[Stored items from a collection]
+--

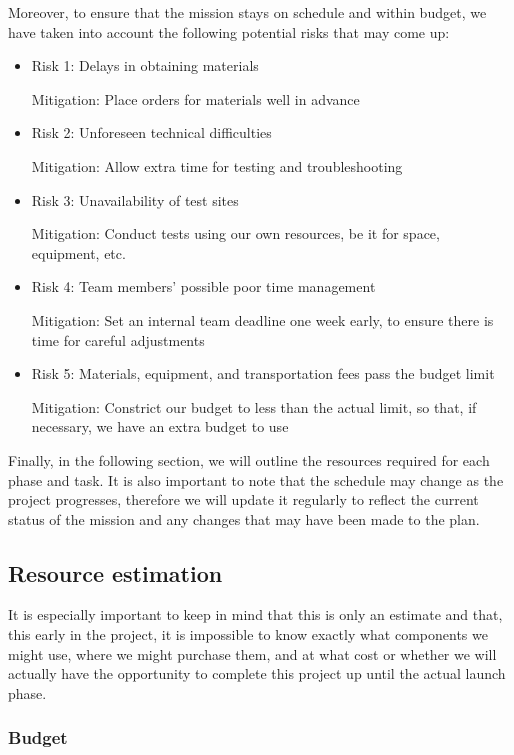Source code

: Moreover, to ensure that the mission stays on schedule and within budget, we have taken into account the following potential risks that may come up:

\begin{itemize}

    \item Risk 1: Delays in obtaining materials
    \par Mitigation: Place orders for materials well in advance
    \item Risk 2: Unforeseen technical difficulties
    \par Mitigation: Allow extra time for testing and troubleshooting
    \item Risk 3: Unavailability of test sites
    \par Mitigation: Conduct tests using our own resources, be it for space, equipment, etc.
    \item Risk 4: Team members' possible poor time management
    \par Mitigation: Set an internal team deadline one week early, to ensure there is time for careful adjustments
    \item Risk 5: Materials, equipment, and transportation fees pass the budget limit
    \par Mitigation: Constrict our budget to less than the actual limit, so that, if necessary, we have an extra budget to use

\end{itemize}

Finally, in the following section, we will outline the resources required for each phase and task. It is also important to note that the schedule may change as the project progresses, therefore we will update it regularly to reflect the current status of the mission and any changes that may have been made to the plan.

\subsection{Resource estimation}

It is especially important to keep in mind that this is only an estimate and that, this early in the project, it is impossible to know exactly what components we might use, where we might purchase them, and at what cost or whether we will actually have the opportunity to complete this project up until the actual launch phase.

\subsubsection{Budget}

+--

Every entry is to be transcribed exactly, but the pictures are to be left out.

Source code

: Moreover, to ensure that the mission stays on schedule and within budget, we have taken into account the following potential risks that may come up:

\begin{itemize}

    \item Risk 1: Delays in obtaining materials
    \par Mitigation: Place orders for materials well in advance
    \item Risk 2: Unforeseen technical difficulties
    \par Mitigation: Allow extra time for testing and troubleshooting
    \item Risk 3: Unavailability of test sites
    \par Mitigation: Conduct tests using our own resources, be it for space, equipment, etc.
    \item Risk 4: Team members' possible poor time management
    \par Mitigation: Set an internal team deadline one week early, to ensure there is time for careful adjustments
    \item Risk 5: Materials, equipment, and transportation fees pass the budget limit
    \par Mitigation: Constrict our budget to less than the actual limit, so that, if necessary, we have an extra budget to use

\end{itemize}

Finally, in the following section, we will outline the resources required for each phase and task. It is also important to note that the schedule may change as the project progresses, therefore we will update it regularly to reflect the current status of the mission and any changes that may have been made to the plan.

\subsection{Resource estimation}

It is especially important to keep in mind that this is only an estimate and that, this early in the project, it is impossible to know exactly what components we might use, where we might purchase them, and at what cost or whether we will actually have the opportunity to complete this project up until the actual launch phase.

\subsubsection{Budget}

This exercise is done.